Dr. Saraswat is an André Hoffmann Fellow (Alumnus) for Innovation in Climate Adaptation at the World Economic Forum (WEF) in Geneva, Switzerland. During his tenure, he co developed thought leadership on emerging technology and systemic climate risk. He architects a new discourse on business driven climate adaptation through co authoring the WEF Davos 2025 launched flagship white paper on “catalysing business engagement in early warning systems” in partnership with the World Meteorological Organization, ANU and WEF.
His professional journey is defined by strategic roles with multiple United Nations Agencies, national ministries and embassies, facilitating science diplomacy and technology-policy dialogues.

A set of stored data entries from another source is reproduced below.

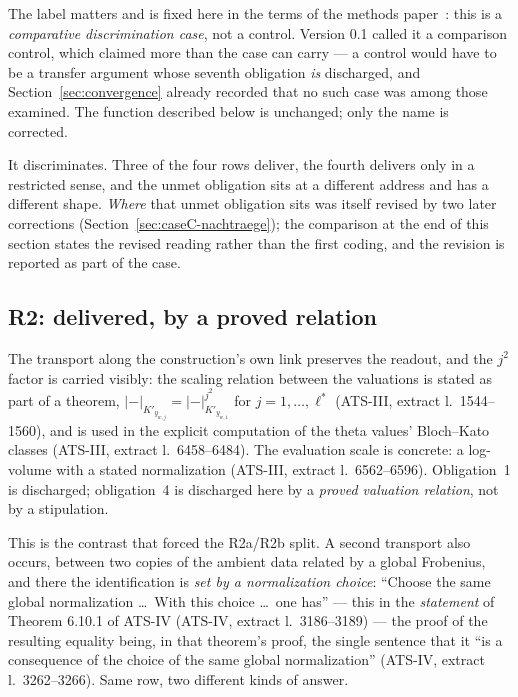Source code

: \documentclass[11pt,a4paper]{article}
\theoremstyle{definition}
\newcommand{\anchor}[2]{(#1, extract l.~#2)}
\begin{document}
The label matters and is fixed here in the terms of the methods
paper~\cite{GeigerBCM2026}: this is a \emph{comparative discrimination case}, not
a control. Version 0.1 called it a comparison control, which claimed more than
the case can carry --- a control would have to be a transfer argument whose
seventh obligation \emph{is} discharged, and Section~\ref{sec:convergence}
already recorded that no such case was among those examined. The function
described below is unchanged; only the name is corrected.

It discriminates. Three of the four rows deliver, the fourth delivers only in a
restricted sense, and the unmet obligation sits at a different address and has a
different shape. \emph{Where} that unmet obligation sits was itself revised by two
later corrections (Section~\ref{sec:caseC-nachtraege}); the comparison at the end
of this section states the revised reading rather than the first coding, and the
revision is reported as part of the case.

\subsection{R2: delivered, by a proved relation}

The transport along the construction's own link preserves the readout, and the
$j^2$ factor is carried visibly: the scaling relation between the valuations is
stated as part of a theorem, $|-|_{K'_{y_{w,j}}} = |-|^{j^2}_{K'_{y_{w,1}}}$ for
$j = 1,\dots,\ell^*$ \anchor{ATS-III}{1544--1560}, and is used in the explicit
computation of the theta values' Bloch--Kato classes
\anchor{ATS-III}{6458--6484}. The evaluation scale is concrete: a log-volume with
a stated normalization \anchor{ATS-III}{6562--6596}. Obligation~1 is discharged;
obligation~4 is discharged here by a \emph{proved valuation relation}, not by a
stipulation.

This is the contrast that forced the R2a/R2b split. A second transport also
occurs, between two copies of the ambient data related by a global Frobenius, and
there the identification is \emph{set by a normalization choice}: ``Choose the
same global normalization \dots\ With this choice \dots\ one has''
--- this in the \emph{statement} of Theorem 6.10.1 of ATS-IV
\anchor{ATS-IV}{3186--3189} --- the proof of the resulting equality being, in that
theorem's proof, the single sentence that it ``is a consequence of the choice of
the same global normalization'' \anchor{ATS-IV}{3262--3266}. Same row, two
different kinds of answer.
\end{document}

He has more than 39+ publications (over 2050 citation on Google Scholar) include a widely cited book on urban water security and more than thirty peer reviewed articles and book chapters across water governance, climate adaptation, cyber physical systems and sustainability transitions.
His professional journey also includes roles with multiple United Nations Agencies, national ministries and embassies, where he supported climate and energy diplomacy, technology policy dialogues. He has honed skills in international negotiation and science diplomacy by collaborating with global agencies, think tanks and innovation ecosystems to advance evidence based governance of climate services and emerging technologies.
His academic foundation spans premier institutions in India (IIT Kharagpur) and Japan (UNU & UoT) blending the Computer Science & Engineering and Sustainability Science. This path continued to completion of PhD at Fenner School of Environment & Society, Australian National University, focused on accelerating transformations towards water sustainability in the Global South. Just like the quantum superimposition, Dr Saraswat holds emerging technologies and sustainability governance in entangled states simultaneously by designing adaptive cyber-physical systems for water security and catalysing the cross-sector wave functions that collapse into action.
As founder of an innovation venture focused on quantum driven climate and water applications he is keen on developing and exploring new tools for the public good. He infuses each initiative with a strong emphasis on collaboration and dedicated to democratising access to transformative capabilities and building anticipatory leadership in a rapidly changing world. “He likes not passively observing the future’s wavefunction, but keen on coherently engineering its operating system.”
Areas of Expertise: Systems Thinking and Foresight, Science Diplomacy, Quantum and Emerging Technologies, Accelerating Sustainability Transformations, Innovation Ecosystems, Climate Adaptation, Cyber Physical Infrastructure, Water Security, Public–private Alliances and Multistakeholder Governance.